▶ **Activity**:
Copy each entry below exactly as it reads.

▶ **Data to examine**:
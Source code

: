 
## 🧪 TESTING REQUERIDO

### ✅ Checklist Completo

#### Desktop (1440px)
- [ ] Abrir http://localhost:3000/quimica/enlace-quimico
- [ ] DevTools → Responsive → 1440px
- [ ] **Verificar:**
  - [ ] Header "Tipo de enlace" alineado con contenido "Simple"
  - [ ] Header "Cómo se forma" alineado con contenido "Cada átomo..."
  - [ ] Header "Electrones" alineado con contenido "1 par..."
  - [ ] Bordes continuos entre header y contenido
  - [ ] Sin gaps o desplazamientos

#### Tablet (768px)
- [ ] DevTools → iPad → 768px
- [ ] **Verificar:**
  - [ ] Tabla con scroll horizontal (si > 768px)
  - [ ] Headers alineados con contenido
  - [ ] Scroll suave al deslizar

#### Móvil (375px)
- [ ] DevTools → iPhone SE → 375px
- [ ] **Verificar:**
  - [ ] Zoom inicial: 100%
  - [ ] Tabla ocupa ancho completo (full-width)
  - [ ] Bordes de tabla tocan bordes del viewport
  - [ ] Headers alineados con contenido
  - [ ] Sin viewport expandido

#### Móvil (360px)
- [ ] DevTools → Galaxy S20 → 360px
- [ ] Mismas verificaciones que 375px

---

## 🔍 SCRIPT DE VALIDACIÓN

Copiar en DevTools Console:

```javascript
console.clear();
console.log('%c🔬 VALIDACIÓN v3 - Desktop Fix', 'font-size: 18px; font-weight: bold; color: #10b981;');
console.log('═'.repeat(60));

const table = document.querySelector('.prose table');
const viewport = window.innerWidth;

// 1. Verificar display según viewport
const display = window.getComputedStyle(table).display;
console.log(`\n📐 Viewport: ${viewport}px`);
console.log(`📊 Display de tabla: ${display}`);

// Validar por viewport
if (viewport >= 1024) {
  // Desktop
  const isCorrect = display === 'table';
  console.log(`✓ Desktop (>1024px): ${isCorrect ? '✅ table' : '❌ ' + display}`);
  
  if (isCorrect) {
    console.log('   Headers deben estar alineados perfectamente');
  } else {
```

▶ **Answer section**:
Source code

: 
## 🧪 TESTING REQUERIDO

### ✅ Checklist Completo

#### Desktop (1440px)
- [ ] Abrir http://localhost:3000/quimica/enlace-quimico
- [ ] DevTools → Responsive → 1440px
- [ ] **Verificar:**
  - [ ] Header "Tipo de enlace" alineado con contenido "Simple"
  - [ ] Header "Cómo se forma" alineado con contenido "Cada átomo..."
  - [ ] Header "Electrones" alineado con contenido "1 par..."
  - [ ] Bordes continuos entre header y contenido
  - [ ] Sin gaps o desplazamientos

#### Tablet (768px)
- [ ] DevTools → iPad → 768px
- [ ] **Verificar:**
  - [ ] Tabla con scroll horizontal (si > 768px)
  - [ ] Headers alineados con contenido
  - [ ] Scroll suave al deslizar

#### Móvil (375px)
- [ ] DevTools → iPhone SE → 375px
- [ ] **Verificar:**
  - [ ] Zoom inicial: 100%
  - [ ] Tabla ocupa ancho completo (full-width)
  - [ ] Bordes de tabla tocan bordes del viewport
  - [ ] Headers alineados con contenido
  - [ ] Sin viewport expandido

#### Móvil (360px)
- [ ] DevTools → Galaxy S20 → 360px
- [ ] Mismas verificaciones que 375px

---

## 🔍 SCRIPT DE VALIDACIÓN

Copiar en DevTools Console:

```javascript
console.clear();
console.log('%c🔬 VALIDACIÓN v3 - Desktop Fix', 'font-size: 18px; font-weight: bold; color: #10b981;');
console.log('═'.repeat(60));

const table = document.querySelector('.prose table');
const viewport = window.innerWidth;

// 1. Verificar display según viewport
const display = window.getComputedStyle(table).display;
console.log(`\n📐 Viewport: ${viewport}px`);
console.log(`📊 Display de tabla: ${display}`);

// Validar por viewport
if (viewport >= 1024) {
  // Desktop
  const isCorrect = display === 'table';
  console.log(`✓ Desktop (>1024px): ${isCorrect ? '✅ table' : '❌ ' + display}`);
  
  if (isCorrect) {
    console.log('   Headers deben estar alineados perfectamente');
  } else {
```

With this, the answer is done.